そして私とブン太の鬼ごっこが始まった。でもきっとすぐ追いつかれてしまう。毎日運動してる人としてない人とじゃ差がありすぎるし。どうしよう、部屋に隠れるにも自分の部屋は遠いしここら辺あんまり分かんない。
「んぐっ!?」
「静かに」
だだだだれっ!? 急に腕を引っ張られ、後ろから口を塞がれた。ブン太がどこかへ駆けて行ったのを確認すると、手から解放された。誰なのか確認すれば、木手だった。えっ木手!?
「何故逃げてるんです?」
「え、っと……追いかけてくるから? ……です」
「貴女が逃げるからでは?」
「……そ、それは、何とも言えません」
身体が勝手にブン太から逃げちゃうんだよね。仕方ない事だよね。ブン太を見た瞬間、逃げなきゃって思っちゃうんだよ。仕方ない仕方ない。

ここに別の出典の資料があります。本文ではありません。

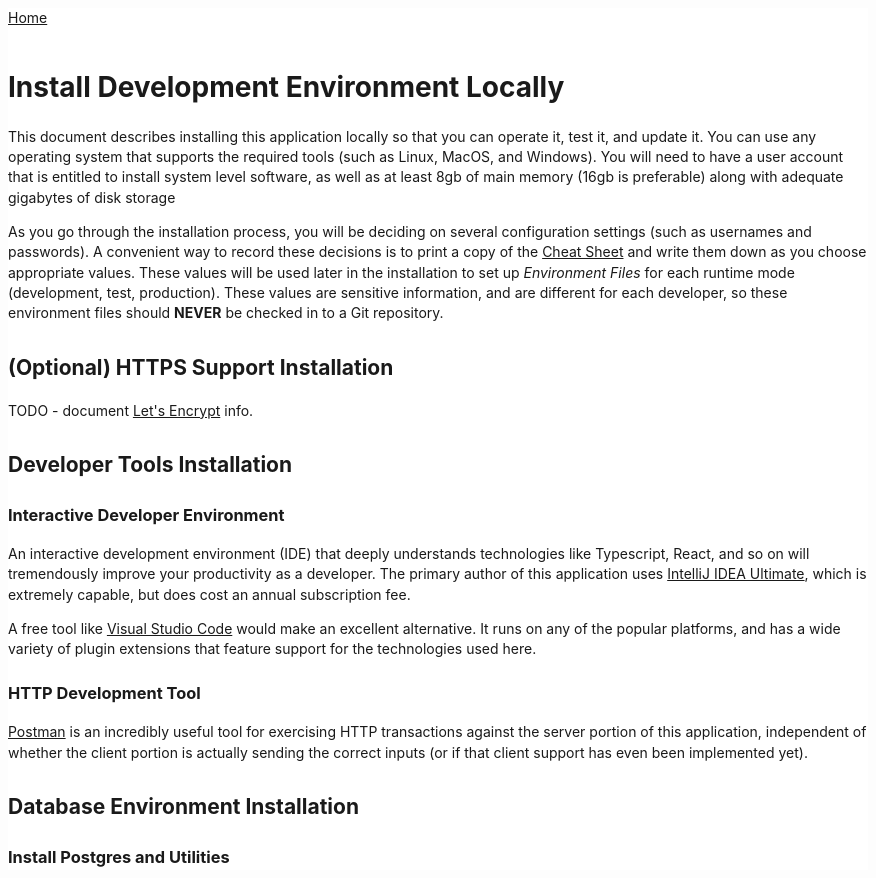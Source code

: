 [Home](./index.md)

# Install Development Environment Locally

This document describes installing this application locally so that you can
operate it, test it, and update it.  You can use any operating system that
supports the required tools (such as Linux, MacOS, and Windows).  You will
need to have a user account that is entitled to install system level software,
as well as at least 8gb of main memory (16gb is preferable) along with
adequate gigabytes of disk storage

As you go through the installation process, you will be deciding on several
configuration settings (such as usernames and passwords).  A convenient way
to record these decisions is to print a copy of the [Cheat Sheet](../CHEATSHEET.md)
and write them down as you choose appropriate values.  These values will be
used later in the installation to set up *Environment Files* for each runtime
mode (development, test, production).  These values are sensitive information,
and are different for each developer, so these environment files should
**NEVER** be checked in to a Git repository.

## (Optional) HTTPS Support Installation

TODO - document [Let's Encrypt](https://letsencrypt.org) info.

## Developer Tools Installation

### Interactive Developer Environment

An interactive development environment (IDE) that deeply understands
technologies like Typescript, React, and so on will tremendously improve
your productivity as a developer.  The primary author of this application
uses [IntelliJ IDEA Ultimate](https://jetbrains.com/idea/download), which
is extremely capable, but does cost an annual subscription fee.

A free tool like [Visual Studio Code](https://code.visualstudio.com) would
make an excellent alternative.  It runs on any of the popular platforms,
and has a wide variety of plugin extensions that feature support for the
technologies used here.

### HTTP Development Tool

[Postman](https://postman.com/downloads) is an incredibly useful tool
for exercising HTTP transactions against the server portion of this
application, independent of whether the client portion is
actually sending the correct inputs (or if that client support
has even been implemented yet).


## Database Environment Installation

### Install Postgres and Utilities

でも木手は一応助けてくれたの、かな? どうしてかは分からないけど。お礼言った方が良いよね?
「お手」
「……」
えっ、ええぇぇぇ!? 今お手って言った? 何でお手を求められてるの? 助けたから? でもお礼するのとお手は関係ないよね。うわぁ、めっちゃ見てくる。怖いよぉぉぉ! 恐怖と緊張で汗が噴き出る。
「お手は?」
差し出された手の上に自分の手を丸めておく。これで、良いのかな。恐る恐る木手の顔を確認すると満足そうな表情だった。私犬じゃないんですけど。そして何故か頭を撫でられた。
「素直な子は嫌いじゃありませんよ」
「は、はぁ」
私貴方より年上なんですけど!! まぁ睨まれもせず去っていってくれたから良かったけどさ。
「ひなた!」
「ぎゃっ!?」
木手が去ってくれたと思ったら、曲がり角でブン太とぶつかってしまった。
「今日はしぶとかったな。でもまぁ捕まえたけど」
「……」
「何でいつもいつも逃げんだよ。ってブフッ! その髪!」
「……」
笑うなんてほんと失礼なやつだ。面白がって髪の毛触ってくるし。
「両側にハネて犬の耳みてーになってんじゃん」
「……」
「さっきから黙り決め込んでんなー。反応しろぃ」
「……す、好きでこんな髪型にしたわけじゃ……」
「寝癖な。まだ練習までに時間あるし直してやっても良いぜぃ」
「で、でも、何しても直らなくて」
「大丈夫だって。こういう事は任せろぃ」
「はぁ」
「じゃあ行くぞ、ポチ」
「いっ犬じゃないです!」
「返事はワンだろぃ」
完全に犬扱いされてる。本当にこの寝癖直るのかな……。
そして数分後、ブン太の手によって私の寝癖はなくなった。寧ろいつもより髪に艶があってサラサラだ。
「な、なおった……」
「天才的だろぃ」
「すごいです! ありがとうございます」
「へへっ。困った事があれば何でも言えよな」
「はい!」
両側にハネる
(あの寝癖を直してくれるなんて)
(ブン太すごすぎ)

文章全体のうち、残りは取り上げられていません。